SCHUMAN LECTURE 2022

 

Sovereignty, Emancipation & Power:

Three things the EU can’t deal with – and what to do about it

 

MON 9 MAY, 20:00
Franz Palm Lecture Hall, Tongersestraat 53

 

Ulrike Guérot

Professor of European Politics, Institute of Political Science and Sociology and Chair for

European Politics, CERC, University of Bonn

 

The EU is at a moment of its historical development that is far from insignificant. Exhausted by a decade of crisis (banking, euro, austerity, refugee and pandemic), the EU’s narrative of a 70-year

‘peace & prosperity’ legend is cracking under increasing social unrest, the rise of populism

and obvious fractures in the democratic systems of all EU member states.

While a broad and encouraging exercise of discursive democracy is taking place, with the #CoFoE

questioning European citizens about the future of the EU, public support of the EU is declining.

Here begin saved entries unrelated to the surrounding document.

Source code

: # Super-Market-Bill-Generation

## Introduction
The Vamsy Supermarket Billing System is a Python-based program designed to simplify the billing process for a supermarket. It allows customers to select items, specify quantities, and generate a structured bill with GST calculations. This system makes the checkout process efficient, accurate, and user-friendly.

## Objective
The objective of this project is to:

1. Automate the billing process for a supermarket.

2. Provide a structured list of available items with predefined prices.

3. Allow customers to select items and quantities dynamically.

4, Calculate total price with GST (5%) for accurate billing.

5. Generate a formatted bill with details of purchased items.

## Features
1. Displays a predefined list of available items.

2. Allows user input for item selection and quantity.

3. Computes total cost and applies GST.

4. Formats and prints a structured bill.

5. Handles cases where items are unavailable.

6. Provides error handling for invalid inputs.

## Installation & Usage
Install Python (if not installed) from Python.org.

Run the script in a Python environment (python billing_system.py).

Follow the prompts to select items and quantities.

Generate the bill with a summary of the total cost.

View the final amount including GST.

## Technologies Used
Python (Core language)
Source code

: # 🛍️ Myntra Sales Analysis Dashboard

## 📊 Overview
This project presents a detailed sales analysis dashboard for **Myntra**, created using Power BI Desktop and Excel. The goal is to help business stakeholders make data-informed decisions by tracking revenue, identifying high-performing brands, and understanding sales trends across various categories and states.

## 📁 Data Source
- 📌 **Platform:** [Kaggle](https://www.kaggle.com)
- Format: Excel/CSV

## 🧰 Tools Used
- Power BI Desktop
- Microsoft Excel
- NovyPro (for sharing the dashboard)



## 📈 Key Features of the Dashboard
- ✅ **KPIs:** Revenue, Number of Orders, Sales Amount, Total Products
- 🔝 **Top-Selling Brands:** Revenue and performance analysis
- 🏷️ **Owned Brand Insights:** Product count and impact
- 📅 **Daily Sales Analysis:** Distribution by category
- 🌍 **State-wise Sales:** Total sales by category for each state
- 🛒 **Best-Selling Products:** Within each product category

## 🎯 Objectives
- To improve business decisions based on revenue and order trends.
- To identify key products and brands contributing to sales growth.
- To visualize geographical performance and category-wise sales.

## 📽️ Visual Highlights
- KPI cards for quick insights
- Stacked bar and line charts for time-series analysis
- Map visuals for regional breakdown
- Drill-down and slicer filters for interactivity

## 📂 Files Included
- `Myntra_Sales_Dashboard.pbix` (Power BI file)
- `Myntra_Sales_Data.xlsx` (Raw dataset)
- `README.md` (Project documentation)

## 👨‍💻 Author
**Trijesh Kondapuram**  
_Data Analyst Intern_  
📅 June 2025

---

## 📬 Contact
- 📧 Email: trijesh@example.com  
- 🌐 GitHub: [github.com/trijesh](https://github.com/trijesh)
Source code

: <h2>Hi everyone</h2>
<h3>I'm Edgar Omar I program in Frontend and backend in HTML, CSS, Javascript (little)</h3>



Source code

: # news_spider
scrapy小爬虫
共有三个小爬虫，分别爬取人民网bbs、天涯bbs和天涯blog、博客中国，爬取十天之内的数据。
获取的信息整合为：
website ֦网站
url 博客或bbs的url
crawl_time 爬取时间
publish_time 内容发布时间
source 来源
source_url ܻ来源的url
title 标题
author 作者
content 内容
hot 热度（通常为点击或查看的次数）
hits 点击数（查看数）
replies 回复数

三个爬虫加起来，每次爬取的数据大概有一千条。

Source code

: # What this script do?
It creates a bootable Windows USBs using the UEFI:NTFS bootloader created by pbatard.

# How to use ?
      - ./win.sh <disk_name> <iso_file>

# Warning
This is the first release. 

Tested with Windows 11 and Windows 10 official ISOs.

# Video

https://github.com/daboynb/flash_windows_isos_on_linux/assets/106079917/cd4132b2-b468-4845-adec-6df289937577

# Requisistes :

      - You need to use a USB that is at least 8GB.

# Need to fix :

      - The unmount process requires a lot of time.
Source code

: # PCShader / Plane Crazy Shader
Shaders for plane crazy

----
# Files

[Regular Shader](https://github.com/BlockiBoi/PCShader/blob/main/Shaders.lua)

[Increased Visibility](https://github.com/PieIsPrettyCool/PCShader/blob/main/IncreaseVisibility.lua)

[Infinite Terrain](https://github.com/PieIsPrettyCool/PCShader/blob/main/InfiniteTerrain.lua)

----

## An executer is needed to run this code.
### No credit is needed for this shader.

Furthermore, political developments during the pandemic situation have increased the EU’s struggle for geostrategic and geoeconomics autonomy, if not for its very survival. So how can it succeed in a relaunch of Europe, which gets the EU back into power and assures the adherence of citizens to the European project, as the triptych of the French EU Presidency suggests?

 

This year’s Schuman Lecture will argue that to do this, it is necessary to detail and fix the notion of European sovereignty and relink it to an emancipatory momentum of, and for European citizens.

 

Ulrike Guérot is Professor at the Institute of Political Science and Sociology and holds the Chair for

European Politics at the CERC (Centre Ernst Robert Curtius) of the University of Bonn. She is the founder of the European Democracy Lab, Berlin, and was previously head of the Department for European Policy and the Study of Democracy at Danube University Krems, Austria. She has worked in various European think-tanks as well as at universities in Paris, Brussels, London, Washington and Berlin. In 2019, she was awarded the Paul Watzlawick Ring of Honor as well as the Salzburg Award for Research on the Future. In 2020, she published her most recent book Nichts wird so bleiben wie es war? (Molden).